Its growth begins at conception and it attaches to the wall of the mother’s uterus and regulates the foetus’s temperature, provides nutrients and oxygen from the mother’s blood supply and removes the baby’s waste products.
Despite its vitally important role in pregnancy, the placenta is still one of the most mysterious organs of the human body. Previous studies have suggested that the nutrient supply provided by the placenta can adapt to a foetus’s changing needs, but how it knows when to do so has never before been investigated.
An illustration of a foetus in the womb. Image credit: Shutterstock user Magic mine
By studying pregnant mice, researchers at the lab of Dr Amanda Sferruzzi-Perri, a Research Associate at St John’s College, University of Cambridge, have now been able to detect a two-way feedback loop between the foetus and the placenta.
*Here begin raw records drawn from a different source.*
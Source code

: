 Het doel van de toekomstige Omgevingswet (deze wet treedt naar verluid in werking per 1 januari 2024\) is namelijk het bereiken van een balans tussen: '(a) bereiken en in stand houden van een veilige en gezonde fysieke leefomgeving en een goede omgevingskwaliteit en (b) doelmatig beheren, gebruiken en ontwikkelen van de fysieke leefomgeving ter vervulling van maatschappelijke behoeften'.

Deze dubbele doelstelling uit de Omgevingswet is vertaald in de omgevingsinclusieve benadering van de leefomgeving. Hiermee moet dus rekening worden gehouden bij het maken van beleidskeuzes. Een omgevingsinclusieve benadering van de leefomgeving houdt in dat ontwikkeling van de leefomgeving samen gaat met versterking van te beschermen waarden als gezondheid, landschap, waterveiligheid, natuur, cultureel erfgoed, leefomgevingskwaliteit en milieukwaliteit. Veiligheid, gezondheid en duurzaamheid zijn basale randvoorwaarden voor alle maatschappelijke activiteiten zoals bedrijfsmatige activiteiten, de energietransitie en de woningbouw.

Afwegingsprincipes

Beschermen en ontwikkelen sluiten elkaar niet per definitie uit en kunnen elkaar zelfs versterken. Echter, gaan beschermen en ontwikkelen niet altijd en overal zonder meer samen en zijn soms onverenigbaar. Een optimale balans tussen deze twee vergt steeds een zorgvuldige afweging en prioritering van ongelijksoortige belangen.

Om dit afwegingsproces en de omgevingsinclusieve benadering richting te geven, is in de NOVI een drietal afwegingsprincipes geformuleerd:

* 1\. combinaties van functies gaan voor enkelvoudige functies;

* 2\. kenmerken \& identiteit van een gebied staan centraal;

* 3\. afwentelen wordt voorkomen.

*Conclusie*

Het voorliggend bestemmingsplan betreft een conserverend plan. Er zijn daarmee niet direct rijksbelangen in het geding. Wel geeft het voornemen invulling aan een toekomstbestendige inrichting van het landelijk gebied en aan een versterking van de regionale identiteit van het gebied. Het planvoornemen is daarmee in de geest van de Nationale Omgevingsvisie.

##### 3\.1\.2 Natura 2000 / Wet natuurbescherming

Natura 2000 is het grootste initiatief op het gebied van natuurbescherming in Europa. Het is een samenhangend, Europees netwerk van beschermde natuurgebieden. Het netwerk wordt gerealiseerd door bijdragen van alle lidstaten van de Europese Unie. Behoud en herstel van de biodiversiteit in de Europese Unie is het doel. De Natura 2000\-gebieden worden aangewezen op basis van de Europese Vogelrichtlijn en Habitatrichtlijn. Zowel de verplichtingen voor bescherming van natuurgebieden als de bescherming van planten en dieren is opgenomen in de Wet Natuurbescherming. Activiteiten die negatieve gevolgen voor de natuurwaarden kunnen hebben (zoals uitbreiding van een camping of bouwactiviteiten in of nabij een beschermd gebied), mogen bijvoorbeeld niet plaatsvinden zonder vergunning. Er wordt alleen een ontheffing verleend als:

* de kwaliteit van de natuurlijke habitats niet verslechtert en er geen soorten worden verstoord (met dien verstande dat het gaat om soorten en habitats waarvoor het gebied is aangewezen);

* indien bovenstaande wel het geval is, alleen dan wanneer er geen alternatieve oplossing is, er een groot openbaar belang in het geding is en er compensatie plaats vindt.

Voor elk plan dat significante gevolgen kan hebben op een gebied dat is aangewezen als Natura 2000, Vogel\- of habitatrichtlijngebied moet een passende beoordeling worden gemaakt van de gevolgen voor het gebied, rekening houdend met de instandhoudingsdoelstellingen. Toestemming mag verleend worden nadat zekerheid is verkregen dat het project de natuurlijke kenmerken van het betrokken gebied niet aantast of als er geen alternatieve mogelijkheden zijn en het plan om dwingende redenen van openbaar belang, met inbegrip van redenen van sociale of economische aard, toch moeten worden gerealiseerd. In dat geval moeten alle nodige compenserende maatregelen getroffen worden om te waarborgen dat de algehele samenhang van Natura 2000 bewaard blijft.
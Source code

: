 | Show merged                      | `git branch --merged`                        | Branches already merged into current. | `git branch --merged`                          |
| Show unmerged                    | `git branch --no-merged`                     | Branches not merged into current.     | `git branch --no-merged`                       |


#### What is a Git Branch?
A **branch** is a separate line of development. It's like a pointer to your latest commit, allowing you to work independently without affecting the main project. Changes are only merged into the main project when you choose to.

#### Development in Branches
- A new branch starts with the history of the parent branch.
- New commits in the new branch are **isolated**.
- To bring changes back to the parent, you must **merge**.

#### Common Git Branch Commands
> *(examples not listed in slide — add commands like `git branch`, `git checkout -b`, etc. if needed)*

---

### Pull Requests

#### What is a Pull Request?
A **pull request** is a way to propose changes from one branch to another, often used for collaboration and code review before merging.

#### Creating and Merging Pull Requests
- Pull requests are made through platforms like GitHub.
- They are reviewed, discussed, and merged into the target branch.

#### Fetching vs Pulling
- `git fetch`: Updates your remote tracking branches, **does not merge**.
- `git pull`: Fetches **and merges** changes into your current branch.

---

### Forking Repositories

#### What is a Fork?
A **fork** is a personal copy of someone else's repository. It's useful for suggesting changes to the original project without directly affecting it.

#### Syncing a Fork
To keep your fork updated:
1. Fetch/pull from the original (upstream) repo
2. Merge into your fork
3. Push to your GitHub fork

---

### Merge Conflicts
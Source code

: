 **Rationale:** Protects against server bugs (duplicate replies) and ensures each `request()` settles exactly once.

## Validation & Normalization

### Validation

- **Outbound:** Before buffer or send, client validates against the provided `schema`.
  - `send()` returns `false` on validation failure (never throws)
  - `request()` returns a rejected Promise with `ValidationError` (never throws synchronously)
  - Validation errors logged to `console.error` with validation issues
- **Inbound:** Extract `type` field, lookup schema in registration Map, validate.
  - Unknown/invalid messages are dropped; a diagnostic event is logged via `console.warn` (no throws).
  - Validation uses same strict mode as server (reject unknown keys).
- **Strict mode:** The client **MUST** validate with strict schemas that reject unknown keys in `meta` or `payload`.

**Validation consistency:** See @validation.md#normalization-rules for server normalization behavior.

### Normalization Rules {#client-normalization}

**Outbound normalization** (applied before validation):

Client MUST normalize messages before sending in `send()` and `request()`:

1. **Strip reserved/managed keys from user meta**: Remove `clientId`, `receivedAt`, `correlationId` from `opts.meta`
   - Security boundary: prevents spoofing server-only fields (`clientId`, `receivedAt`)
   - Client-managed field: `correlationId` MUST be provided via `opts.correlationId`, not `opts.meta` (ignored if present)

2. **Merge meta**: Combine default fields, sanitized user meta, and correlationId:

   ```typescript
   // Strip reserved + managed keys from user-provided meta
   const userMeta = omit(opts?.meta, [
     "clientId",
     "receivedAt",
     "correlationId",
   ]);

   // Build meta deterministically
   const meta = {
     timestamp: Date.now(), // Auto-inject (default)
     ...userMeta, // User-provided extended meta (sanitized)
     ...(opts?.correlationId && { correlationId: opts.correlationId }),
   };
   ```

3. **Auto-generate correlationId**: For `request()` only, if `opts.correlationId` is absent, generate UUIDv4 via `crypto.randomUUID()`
They discovered the placenta directly communicates with the foetus and responds to its messages. Signals are sent by the developing child to the placenta for more nutrients and the placenta responds by increasing the amount of nutrients from the mother. The findings were published in the biomedical journal eLife this week.
Dr Sferruzzi-Perri said: “This study is the first to identify the significance and downstream mediators of a metabolic signalling pathway in the fetus compared to in the placenta, which are responsible for driving changes in placental phenotype, fetal nutrient acquisition and growth.”
The research could explain why placental defects or incorrect signalling can cause growth restriction in the foetus. Growth restriction affects 5-8 per cent of pregnancies in the UK – around 56,000 births a year – and can lead to lifelong health problems in humans or even foetal death.
The team is hopeful that a better understanding of how the foetus and placenta communicate can lead to targeted therapies on the placenta itself without acting on the baby or the mother.